(ENTRIES SHOWN)
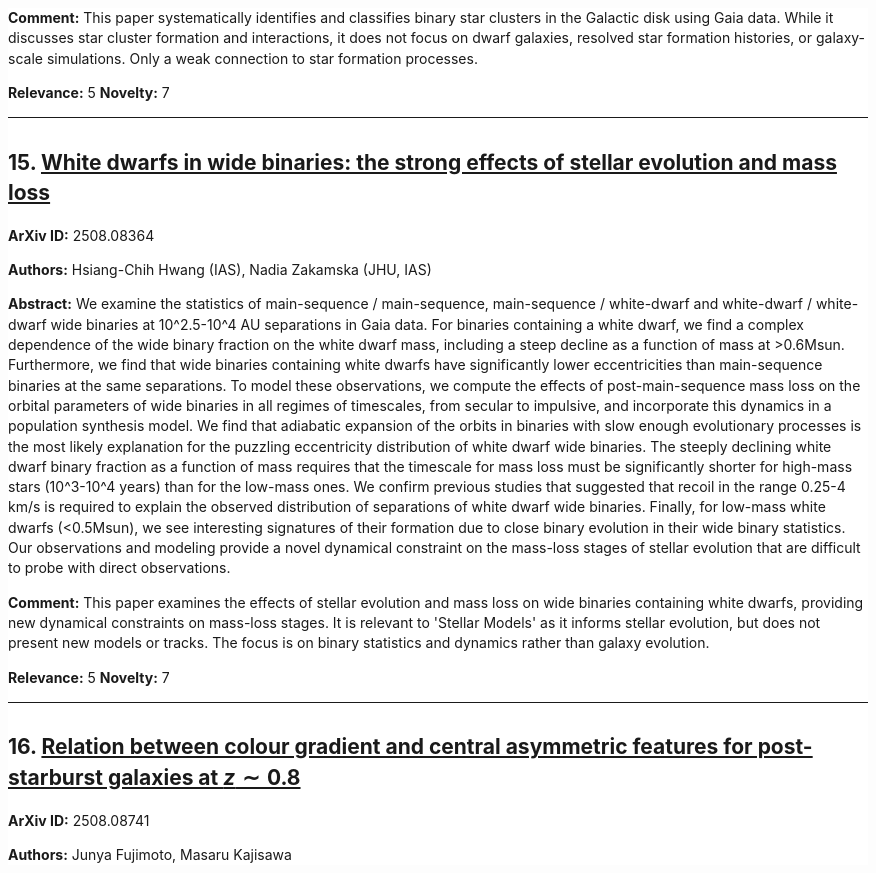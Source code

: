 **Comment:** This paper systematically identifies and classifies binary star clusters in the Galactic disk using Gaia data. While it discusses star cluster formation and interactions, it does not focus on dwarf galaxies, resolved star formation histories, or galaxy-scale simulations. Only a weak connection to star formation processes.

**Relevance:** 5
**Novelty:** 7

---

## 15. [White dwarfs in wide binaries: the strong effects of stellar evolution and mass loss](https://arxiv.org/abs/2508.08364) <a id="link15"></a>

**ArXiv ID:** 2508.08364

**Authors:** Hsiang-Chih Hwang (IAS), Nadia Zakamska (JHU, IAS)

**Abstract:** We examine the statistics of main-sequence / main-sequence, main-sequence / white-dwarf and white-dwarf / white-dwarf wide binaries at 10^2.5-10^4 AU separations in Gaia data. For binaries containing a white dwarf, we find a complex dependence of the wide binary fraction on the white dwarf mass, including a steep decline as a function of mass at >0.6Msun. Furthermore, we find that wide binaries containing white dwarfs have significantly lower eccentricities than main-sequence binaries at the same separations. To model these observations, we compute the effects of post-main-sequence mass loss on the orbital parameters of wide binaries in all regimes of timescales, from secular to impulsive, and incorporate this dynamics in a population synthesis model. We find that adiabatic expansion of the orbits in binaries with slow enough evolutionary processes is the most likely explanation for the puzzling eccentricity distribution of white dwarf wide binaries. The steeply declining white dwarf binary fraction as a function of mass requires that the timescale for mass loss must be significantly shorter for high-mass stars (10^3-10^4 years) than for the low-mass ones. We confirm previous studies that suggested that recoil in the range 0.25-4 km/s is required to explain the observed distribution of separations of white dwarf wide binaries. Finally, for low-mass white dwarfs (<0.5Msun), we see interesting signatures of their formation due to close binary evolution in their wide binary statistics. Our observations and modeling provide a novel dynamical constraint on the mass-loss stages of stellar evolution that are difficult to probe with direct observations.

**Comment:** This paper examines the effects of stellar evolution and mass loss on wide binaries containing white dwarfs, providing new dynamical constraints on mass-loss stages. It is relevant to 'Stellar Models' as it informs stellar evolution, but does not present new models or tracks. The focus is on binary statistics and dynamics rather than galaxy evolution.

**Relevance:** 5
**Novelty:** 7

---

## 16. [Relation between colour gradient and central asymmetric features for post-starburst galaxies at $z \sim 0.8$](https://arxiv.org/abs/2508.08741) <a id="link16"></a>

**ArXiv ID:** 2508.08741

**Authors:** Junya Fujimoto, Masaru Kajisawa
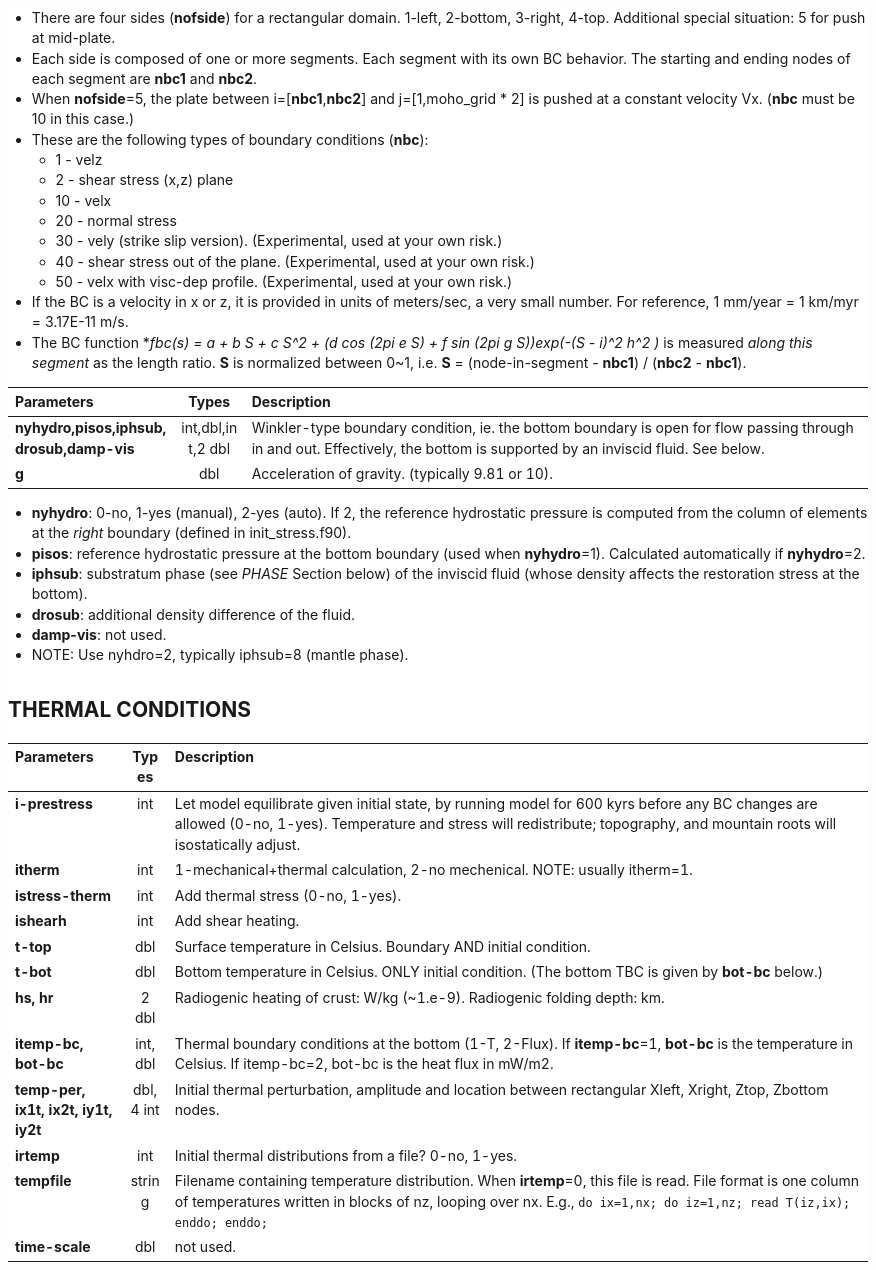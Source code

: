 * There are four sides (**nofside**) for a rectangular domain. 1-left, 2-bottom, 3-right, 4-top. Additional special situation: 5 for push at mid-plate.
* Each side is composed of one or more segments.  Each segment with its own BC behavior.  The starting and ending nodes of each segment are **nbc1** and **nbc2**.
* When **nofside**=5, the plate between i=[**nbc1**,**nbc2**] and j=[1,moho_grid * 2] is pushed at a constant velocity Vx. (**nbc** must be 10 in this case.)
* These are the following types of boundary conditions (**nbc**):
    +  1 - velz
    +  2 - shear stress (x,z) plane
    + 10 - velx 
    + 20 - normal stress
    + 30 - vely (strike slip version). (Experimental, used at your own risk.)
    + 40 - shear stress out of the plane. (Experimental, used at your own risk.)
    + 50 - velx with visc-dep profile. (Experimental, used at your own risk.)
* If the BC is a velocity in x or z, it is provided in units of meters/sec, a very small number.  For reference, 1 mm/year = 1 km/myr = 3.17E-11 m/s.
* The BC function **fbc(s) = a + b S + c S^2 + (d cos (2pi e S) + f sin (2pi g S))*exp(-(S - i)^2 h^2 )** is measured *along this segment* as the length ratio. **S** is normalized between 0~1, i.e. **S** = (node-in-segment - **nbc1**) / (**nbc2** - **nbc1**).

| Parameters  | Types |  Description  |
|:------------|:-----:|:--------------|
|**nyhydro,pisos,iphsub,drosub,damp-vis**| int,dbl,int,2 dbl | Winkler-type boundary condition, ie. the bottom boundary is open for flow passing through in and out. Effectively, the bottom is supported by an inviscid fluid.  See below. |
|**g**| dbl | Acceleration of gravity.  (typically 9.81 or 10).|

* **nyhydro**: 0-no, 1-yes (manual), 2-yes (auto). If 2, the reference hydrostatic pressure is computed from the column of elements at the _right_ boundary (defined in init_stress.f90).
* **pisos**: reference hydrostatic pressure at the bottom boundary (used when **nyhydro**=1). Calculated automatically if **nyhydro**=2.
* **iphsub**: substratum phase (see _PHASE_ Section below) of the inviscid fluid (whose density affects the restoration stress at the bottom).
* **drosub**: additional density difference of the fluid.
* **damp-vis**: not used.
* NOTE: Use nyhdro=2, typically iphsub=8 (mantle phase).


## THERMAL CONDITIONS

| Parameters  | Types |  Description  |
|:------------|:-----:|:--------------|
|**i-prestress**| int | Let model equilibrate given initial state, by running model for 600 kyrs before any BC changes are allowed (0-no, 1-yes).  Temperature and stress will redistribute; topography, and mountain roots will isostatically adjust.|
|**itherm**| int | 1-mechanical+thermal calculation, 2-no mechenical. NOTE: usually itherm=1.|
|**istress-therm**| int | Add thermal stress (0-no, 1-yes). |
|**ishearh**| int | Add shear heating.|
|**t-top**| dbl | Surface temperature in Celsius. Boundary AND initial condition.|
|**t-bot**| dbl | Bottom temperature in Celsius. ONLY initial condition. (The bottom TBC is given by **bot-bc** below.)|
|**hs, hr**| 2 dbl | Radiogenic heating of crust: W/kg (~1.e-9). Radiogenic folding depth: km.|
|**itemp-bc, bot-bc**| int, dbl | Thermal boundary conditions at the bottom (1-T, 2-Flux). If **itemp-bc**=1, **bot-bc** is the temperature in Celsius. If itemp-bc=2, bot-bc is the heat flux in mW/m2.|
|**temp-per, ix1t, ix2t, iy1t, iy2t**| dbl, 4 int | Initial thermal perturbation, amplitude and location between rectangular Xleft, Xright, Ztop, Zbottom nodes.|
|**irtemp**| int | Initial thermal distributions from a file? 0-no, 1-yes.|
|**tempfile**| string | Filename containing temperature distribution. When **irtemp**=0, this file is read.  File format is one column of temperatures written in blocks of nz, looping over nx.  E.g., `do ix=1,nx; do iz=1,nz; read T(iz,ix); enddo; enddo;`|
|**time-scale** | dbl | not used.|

--

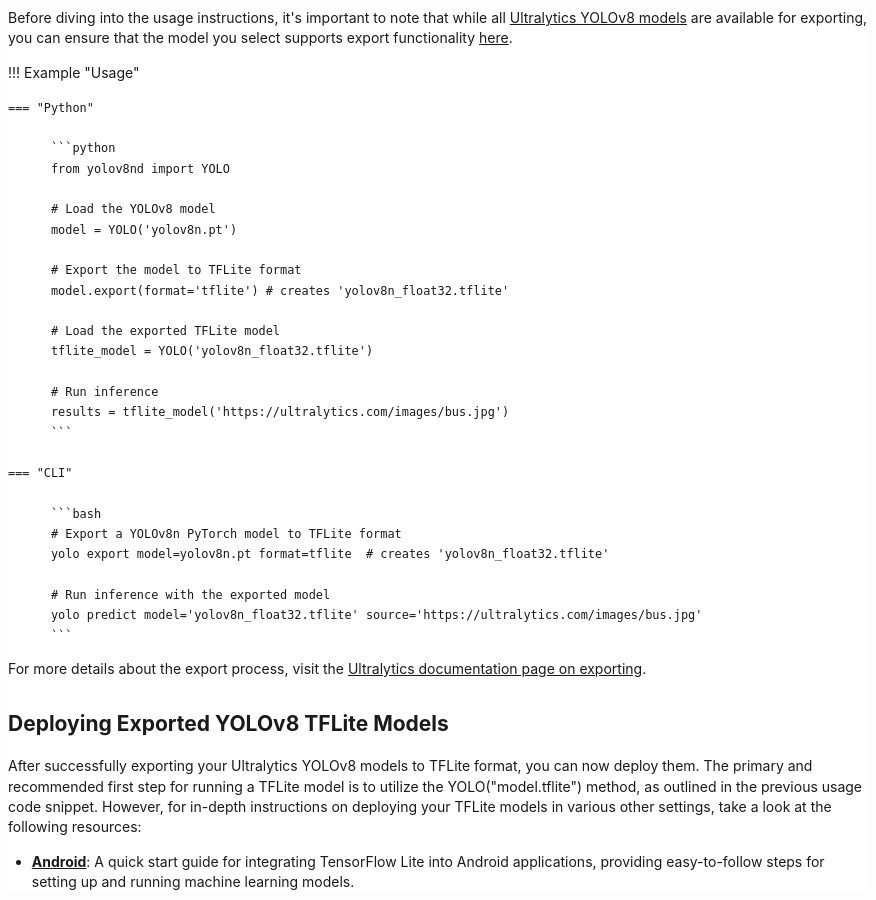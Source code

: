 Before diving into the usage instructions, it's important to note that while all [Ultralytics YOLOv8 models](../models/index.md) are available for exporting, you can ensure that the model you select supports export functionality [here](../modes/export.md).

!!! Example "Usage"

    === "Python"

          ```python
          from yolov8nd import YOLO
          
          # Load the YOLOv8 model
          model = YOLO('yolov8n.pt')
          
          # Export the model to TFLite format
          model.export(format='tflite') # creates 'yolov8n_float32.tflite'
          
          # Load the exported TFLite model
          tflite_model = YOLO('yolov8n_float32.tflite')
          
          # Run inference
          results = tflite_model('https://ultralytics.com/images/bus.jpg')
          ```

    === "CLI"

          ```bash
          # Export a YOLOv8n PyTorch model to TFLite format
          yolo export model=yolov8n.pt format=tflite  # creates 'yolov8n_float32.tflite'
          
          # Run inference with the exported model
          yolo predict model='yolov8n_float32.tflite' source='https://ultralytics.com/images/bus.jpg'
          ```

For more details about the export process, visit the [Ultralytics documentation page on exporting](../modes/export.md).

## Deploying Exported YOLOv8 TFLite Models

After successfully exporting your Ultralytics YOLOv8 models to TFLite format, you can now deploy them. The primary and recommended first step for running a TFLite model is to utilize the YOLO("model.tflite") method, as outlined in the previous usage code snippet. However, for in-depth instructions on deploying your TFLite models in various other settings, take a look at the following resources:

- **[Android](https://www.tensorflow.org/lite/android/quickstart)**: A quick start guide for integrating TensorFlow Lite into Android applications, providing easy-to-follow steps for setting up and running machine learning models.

(WHAT TO WORK ON) State the number of lines in the listing that include the word "segment", without any other text.

(YOUR RESPONSE) 2